» **TASK PROMPT**
Copy nothing from the entries below except the lines from the one containing "in json data](../images/strapi_document-id.png)" through the one containing "- In tests, we", and copy those exactly.

___

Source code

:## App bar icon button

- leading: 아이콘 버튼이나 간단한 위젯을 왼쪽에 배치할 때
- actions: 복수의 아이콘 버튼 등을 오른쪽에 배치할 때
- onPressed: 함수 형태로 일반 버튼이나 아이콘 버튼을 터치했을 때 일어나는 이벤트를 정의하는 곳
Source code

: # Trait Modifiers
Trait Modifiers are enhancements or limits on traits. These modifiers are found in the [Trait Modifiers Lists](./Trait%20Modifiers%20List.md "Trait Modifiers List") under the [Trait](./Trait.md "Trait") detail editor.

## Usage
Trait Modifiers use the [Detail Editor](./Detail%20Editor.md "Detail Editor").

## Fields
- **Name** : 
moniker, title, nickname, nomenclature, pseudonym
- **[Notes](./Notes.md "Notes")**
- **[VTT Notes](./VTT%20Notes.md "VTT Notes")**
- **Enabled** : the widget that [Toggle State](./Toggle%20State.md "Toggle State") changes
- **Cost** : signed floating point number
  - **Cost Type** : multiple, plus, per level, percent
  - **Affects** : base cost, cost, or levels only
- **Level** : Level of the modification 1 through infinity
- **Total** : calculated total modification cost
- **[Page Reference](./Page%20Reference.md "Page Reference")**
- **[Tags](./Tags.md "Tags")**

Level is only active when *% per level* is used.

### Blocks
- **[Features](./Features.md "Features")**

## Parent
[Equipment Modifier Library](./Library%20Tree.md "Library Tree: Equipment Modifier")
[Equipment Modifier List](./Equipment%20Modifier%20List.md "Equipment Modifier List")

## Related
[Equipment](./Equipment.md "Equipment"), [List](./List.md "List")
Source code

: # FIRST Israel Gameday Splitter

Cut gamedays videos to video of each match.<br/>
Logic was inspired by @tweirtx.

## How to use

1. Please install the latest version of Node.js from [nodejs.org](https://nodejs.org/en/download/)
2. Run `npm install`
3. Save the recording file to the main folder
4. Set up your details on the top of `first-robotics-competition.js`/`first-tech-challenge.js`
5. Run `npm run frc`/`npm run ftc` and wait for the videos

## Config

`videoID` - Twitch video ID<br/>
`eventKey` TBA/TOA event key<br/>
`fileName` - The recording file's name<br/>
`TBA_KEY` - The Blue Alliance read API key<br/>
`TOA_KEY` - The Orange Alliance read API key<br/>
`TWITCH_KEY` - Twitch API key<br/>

___

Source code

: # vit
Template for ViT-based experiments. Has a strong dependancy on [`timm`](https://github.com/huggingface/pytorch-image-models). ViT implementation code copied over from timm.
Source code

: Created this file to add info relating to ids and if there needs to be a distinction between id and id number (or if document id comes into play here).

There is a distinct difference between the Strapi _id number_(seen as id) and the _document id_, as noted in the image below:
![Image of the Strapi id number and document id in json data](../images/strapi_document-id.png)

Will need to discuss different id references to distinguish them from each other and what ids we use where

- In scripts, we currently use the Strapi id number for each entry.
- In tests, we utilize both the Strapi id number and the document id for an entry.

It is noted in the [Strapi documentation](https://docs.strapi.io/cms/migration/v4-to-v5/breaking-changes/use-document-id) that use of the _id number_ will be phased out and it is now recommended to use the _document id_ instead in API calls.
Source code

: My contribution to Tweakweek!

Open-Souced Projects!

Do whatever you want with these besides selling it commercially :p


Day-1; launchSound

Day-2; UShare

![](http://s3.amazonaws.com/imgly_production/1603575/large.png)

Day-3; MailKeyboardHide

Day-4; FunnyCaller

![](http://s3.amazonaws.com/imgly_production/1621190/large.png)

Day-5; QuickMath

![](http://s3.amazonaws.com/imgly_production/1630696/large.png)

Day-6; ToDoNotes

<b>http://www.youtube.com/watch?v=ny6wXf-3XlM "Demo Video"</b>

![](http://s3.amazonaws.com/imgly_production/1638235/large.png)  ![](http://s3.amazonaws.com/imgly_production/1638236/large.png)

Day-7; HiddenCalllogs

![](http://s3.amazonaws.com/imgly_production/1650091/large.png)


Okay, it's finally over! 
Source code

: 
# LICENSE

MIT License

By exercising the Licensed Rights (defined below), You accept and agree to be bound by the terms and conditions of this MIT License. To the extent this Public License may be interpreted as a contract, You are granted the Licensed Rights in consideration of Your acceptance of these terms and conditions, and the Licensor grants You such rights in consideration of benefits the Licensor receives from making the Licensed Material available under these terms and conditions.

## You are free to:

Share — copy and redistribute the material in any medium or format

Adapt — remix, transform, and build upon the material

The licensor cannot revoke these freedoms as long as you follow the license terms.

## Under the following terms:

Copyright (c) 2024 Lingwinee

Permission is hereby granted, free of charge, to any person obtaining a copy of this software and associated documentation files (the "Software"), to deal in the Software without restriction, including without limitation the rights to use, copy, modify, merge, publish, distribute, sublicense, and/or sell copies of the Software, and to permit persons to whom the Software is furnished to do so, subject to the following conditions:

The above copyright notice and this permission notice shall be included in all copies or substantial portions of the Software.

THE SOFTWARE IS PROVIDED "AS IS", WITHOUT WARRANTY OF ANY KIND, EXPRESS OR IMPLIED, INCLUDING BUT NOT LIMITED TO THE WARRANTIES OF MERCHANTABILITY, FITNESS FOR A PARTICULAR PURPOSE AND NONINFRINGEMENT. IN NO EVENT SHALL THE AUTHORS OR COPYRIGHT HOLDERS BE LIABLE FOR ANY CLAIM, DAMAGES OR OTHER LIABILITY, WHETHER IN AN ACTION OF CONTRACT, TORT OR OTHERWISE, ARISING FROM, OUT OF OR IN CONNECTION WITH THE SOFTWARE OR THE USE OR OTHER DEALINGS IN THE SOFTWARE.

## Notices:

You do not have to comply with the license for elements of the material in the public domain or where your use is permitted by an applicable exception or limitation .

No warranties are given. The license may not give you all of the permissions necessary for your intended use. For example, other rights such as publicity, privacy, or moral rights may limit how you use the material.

___

» **SOLUTION FOR THIS TASK**
![Image of the Strapi id number and document id in json data](../images/strapi_document-id.png)

Will need to discuss different id references to distinguish them from each other and what ids we use where

- In scripts, we currently use the Strapi id number for each entry.
- In tests, we utilize both the Strapi id number and the document id for an entry.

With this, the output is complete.